The good news is that the spec for HYDROGEN, the lowest level of ARGON (a sort of hardware abstraction layer) is firming up as we speak. The latest development version can be viewed (as DocBook) at http://www.argon.org.uk/specs/HYDROGEN.docbook; I don't have an automated process to generate HTML from it in place, alas!
When the spec is done (one day) I'd like to throw together a simple portable implementation of a minimal core in C, using the techniques pioneered by Anton Ertl for GForth, then extend that with portable (eg, written purely in terms of that kernel) implementations of the rest of the standard library.
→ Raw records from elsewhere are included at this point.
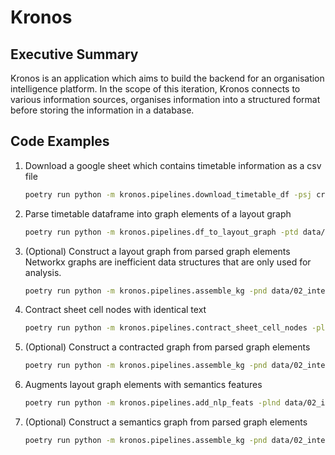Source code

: # Kronos

## Executive Summary

Kronos is an application which aims to build the backend for an organisation intelligence platform. In the scope of this iteration, Kronos connects to various information sources, organises information into a structured format before storing the information in a database.

## Code Examples

1. Download a google sheet which contains timetable information as a csv file

    ```sh
    poetry run python -m kronos.pipelines.download_timetable_df -psj credentials/kronos-408821-b353d5af55b8.json -ptd data/01_raw/timetable_df.csv
    ```

2. Parse timetable dataframe into graph elements of a layout graph

    ```sh
    poetry run python -m kronos.pipelines.df_to_layout_graph -ptd data/01_raw/timetable_df.csv/ -pnd data/02_intermediate/layout_node_dfs.json -ped data/02_intermediate/layout_edge_dfs.json
    ```

3. (Optional) Construct a layout graph from parsed graph elements
    Networkx graphs are inefficient data structures that are only used for analysis.

    ```sh
    poetry run python -m kronos.pipelines.assemble_kg -pnd data/02_intermediate/layout_node_dfs.json -ped data/02_intermediate/layout_edge_dfs.json -png data/03_primary/layout_nx_g.json
    ```

4. Contract sheet cell nodes with identical text

    ```sh
    poetry run python -m kronos.pipelines.contract_sheet_cell_nodes -plnd data/02_intermediate/layout_node_dfs.json -pled data/02_intermediate/layout_edge_dfs.json -pcnd data/02_intermediate/contracted_node_dfs.json -pced data/02_intermediate/contracted_edge_dfs.json
    ```

5. (Optional) Construct a contracted graph from parsed graph elements

    ```sh
    poetry run python -m kronos.pipelines.assemble_kg -pnd data/02_intermediate/contracted_node_dfs.json -ped data/02_intermediate/contracted_edge_dfs.json -png data/03_primary/contracted_nx_g.json
    ```

6. Augments layout graph elements with semantics features

    ```sh
    poetry run python -m kronos.pipelines.add_nlp_feats -plnd data/02_intermediate/contracted_node_dfs.json -pled data/02_intermediate/contracted_edge_dfs.json -psp local_dependencies/en_core_web_lg-3.7.1/en_core_web_lg/en_core_web_lg-3.7.1/ -psnd data/02_intermediate/semantics_node_dfs.json -psed data/02_intermediate/semantics_edge_dfs.json 
    ```

7. (Optional) Construct a semantics graph from parsed graph elements

    ```sh
    poetry run python -m kronos.pipelines.assemble_kg -pnd data/02_intermediate/semantics_node_dfs.json -ped data/02_intermediate/semantics_edge_dfs.json -png data/03_primary/semantics_nx_g.json
    ```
This will then provide all the platform needed to start writing HELIUM, the resource management system, and the rest of ARGON above it - while, in parallel, work on highly optimised native-code compilers for x86 with hand-coded assembly implementations of the parts of the standard library that will benefit from it, bare-metal implementations of the kernel in ARM assembly that can run the portable implementation of the standard library (and then, in turn, parts of the standard library can be replaced by ARM assembly versions) - which will slowly but surely open up a wide range of underlying platforms that can host the ARGON system as it grows up.
I'd like to make money from it, if I can, but it'll always be open source; there's no way a programming environment can really succeed as a closed-source endeavour without a lot of capital behind it, and that's no fun. I might make money from it by developing specific implementations for embedded platforms and the like, or just selling consultancy and support on top of an open-source product. Or maybe it'll just always be a hobby, ticking away in the background.
My one stringent requirement is that I'd really like it implemented to a usable level before I die. It'd be a shame for it all to go to waste.